The East Harriet SuperAmerica (SA) on the Southwest corner of that intersection – next door to her house – closed April 14 after years of simultaneous operation with a Kingfield SA on the southeast corner.
Lynch said she doesn’t miss the truck noise, gas fumes, light, and crime she and her family dealt with when the East Harriet store was open, but she’s looking beyond that now.
“Of course, it looks ugly,” Lynch said. “It’s not how we want it to stay.”
A 40th and Lyndale task force made up of Kingfield and East Harriet residents has been working on a vision for the intersection’s future. Their work has included meeting with SA to discuss neighborhood concerns and needs and the company’s plans for the closed station.
The task force will meet with SA and city councilmembers later this month to discuss zoning requirements, neighborhood and city responsibilities, and SA’s plans.
Previous SA plans have included closing the Kingfield station and expanding the now-defunct East Harriet facility. The company bought and demolished a nearby house for the project years ago, but neighbors didn’t let it happen.

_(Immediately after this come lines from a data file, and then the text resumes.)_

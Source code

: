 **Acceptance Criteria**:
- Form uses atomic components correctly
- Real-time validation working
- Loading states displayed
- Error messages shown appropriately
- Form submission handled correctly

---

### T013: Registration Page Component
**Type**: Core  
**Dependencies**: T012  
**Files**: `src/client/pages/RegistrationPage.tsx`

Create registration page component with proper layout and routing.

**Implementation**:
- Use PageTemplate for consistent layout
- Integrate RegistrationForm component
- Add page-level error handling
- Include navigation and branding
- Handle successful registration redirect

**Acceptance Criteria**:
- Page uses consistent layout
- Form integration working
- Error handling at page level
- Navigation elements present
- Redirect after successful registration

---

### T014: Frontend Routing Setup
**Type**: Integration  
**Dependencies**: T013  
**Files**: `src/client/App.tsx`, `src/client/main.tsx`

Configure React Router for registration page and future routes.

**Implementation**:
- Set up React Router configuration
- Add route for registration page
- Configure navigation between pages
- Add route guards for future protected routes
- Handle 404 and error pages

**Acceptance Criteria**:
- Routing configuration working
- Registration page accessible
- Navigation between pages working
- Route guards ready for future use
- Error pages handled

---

SA’s most recent idea for the closed store is to convert it to a training facility for area employees, said SA District Manager Chris Renz. Human resources staff are reviewing the option and should have a decision made by June, he said.
Renz declined to comment on the possibility of expanding the East Harriet building.
“SA is committed to doing the responsible and correct thing for that neighborhood,” he said.
Neighbors have mixed opinions about what they would like to see happen to the facility. At a recent East Harriet Farmstead Neighborhood Association (EHFNA) meeting, residents weighed the convenience of a corner store for food and gas against drawbacks including noise and crime.
Bruce Thompson, a Kingfield resident and owner of Triangle Printing at 710 W. 40th St., said in a private interview that he regularly goes to the southeast station for milk, and his employees used to frequent the southwest building.
“I think living in an urban environment it’s nice to have a store nearby,” Thompson said.
He said he would like more information about the training facility proposal. It would be better than having a closed and vacant building, which detracts from the neighborhood’s image, he said.
As a task force and EHFNA member, Thompson said he is interested in what the community wants for the intersection.
Task force point person and Kingfield resident Mark Hinds said the group has built a strong relationship with SA during the past year and the company has been more open to neighborhood input – an improvement over previous years.
But some residents wouldn’t mind if SA moved from the intersection completely. When SA razed the house near its southwest store a few years ago, Lynch lost a buffer between the station and her home. She won’t step a foot in either of the stores.
“I would like to see something new and fresh grow up there,” she said. “I think it would be best if (SA) sold the property and moved to an area more suitable for their business.”
Julia Paulsen, EHFNA president, said a neighborhood meeting would be scheduled early this summer to discuss the broader community’s visions for the intersection.